Work item:
In the entries below, find the line with "(-1.843930,-1.087392,0.019728) -- (-1.678899,-1.086152,0.077793)" and the line with "(-1.843656,-0.782331,0.020335) -- (-1.677918,-0.785511,0.080152)"; give again those lines and every line between them, exactly.

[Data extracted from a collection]
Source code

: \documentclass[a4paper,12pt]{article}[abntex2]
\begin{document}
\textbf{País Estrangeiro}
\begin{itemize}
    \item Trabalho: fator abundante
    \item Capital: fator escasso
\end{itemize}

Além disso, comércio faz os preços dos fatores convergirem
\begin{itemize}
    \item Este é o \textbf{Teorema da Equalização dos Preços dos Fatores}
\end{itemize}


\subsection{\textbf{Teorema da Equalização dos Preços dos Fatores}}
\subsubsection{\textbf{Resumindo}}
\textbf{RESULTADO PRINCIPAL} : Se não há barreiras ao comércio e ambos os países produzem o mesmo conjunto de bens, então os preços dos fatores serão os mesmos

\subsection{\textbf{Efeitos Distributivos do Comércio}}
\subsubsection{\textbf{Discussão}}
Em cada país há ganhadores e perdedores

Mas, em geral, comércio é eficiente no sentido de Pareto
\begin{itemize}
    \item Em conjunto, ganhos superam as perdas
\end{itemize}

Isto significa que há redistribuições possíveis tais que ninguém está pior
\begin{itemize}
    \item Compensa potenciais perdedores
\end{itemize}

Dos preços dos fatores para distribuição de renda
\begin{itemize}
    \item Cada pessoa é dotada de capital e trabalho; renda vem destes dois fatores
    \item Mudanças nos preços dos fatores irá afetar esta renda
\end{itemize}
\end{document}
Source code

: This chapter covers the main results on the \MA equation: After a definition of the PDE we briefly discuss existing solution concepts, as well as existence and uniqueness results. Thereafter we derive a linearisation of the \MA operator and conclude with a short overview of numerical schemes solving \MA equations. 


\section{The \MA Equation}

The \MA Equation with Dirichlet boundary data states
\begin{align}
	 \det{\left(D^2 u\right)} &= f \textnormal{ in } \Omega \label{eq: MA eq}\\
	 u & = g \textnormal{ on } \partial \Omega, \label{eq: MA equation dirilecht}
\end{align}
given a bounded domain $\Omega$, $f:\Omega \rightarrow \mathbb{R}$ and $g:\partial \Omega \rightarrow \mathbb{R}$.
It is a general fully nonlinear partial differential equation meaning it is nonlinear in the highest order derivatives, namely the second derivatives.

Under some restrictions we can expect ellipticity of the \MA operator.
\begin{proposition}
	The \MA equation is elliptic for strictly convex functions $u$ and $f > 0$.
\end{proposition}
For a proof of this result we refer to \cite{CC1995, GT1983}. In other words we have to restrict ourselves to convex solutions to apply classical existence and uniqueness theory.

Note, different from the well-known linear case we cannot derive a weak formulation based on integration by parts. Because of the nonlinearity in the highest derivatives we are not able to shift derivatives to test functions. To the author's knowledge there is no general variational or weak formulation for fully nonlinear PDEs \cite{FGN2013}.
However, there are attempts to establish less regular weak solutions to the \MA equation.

--

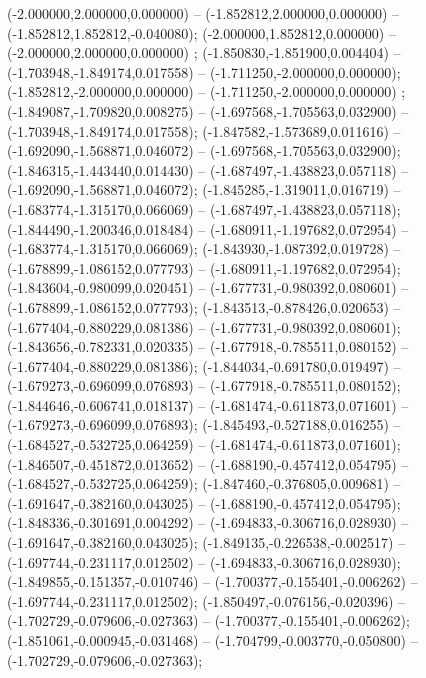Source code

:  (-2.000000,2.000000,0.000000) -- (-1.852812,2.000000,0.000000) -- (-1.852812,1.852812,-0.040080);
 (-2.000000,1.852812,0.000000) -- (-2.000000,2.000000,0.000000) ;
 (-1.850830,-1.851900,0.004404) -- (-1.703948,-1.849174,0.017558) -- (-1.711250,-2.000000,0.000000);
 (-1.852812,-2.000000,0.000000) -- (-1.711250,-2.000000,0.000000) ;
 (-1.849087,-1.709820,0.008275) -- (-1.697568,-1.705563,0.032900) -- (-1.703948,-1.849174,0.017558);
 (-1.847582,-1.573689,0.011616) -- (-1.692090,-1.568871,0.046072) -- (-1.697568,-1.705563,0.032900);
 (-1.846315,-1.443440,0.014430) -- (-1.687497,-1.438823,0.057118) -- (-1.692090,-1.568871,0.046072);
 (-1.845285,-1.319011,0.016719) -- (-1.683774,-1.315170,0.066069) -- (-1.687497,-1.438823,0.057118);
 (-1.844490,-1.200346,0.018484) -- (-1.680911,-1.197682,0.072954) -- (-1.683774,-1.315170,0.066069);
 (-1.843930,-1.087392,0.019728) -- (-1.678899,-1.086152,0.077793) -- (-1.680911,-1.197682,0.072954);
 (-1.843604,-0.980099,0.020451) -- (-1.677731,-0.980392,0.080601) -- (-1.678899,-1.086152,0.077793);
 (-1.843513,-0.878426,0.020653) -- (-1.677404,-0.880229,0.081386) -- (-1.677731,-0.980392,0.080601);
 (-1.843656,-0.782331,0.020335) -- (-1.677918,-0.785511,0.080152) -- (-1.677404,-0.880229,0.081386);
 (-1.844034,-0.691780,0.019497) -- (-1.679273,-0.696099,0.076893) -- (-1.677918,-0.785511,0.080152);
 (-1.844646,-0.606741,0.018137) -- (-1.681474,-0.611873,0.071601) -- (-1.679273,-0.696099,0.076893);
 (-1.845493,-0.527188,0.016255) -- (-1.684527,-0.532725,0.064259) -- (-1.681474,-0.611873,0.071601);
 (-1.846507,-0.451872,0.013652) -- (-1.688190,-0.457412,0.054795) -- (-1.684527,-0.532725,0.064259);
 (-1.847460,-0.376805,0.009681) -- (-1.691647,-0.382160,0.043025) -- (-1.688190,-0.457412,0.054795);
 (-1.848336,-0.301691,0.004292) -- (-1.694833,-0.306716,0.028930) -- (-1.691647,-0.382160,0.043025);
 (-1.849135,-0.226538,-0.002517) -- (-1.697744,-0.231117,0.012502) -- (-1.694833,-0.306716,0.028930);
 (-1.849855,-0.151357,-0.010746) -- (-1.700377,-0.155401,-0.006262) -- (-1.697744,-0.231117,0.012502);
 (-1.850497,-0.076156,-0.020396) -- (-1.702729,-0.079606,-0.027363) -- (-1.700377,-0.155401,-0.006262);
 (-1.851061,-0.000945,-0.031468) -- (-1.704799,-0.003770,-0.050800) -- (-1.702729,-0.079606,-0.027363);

Answer to this task:
 (-1.843930,-1.087392,0.019728) -- (-1.678899,-1.086152,0.077793) -- (-1.680911,-1.197682,0.072954);
 (-1.843604,-0.980099,0.020451) -- (-1.677731,-0.980392,0.080601) -- (-1.678899,-1.086152,0.077793);
 (-1.843513,-0.878426,0.020653) -- (-1.677404,-0.880229,0.081386) -- (-1.677731,-0.980392,0.080601);
 (-1.843656,-0.782331,0.020335) -- (-1.677918,-0.785511,0.080152) -- (-1.677404,-0.880229,0.081386);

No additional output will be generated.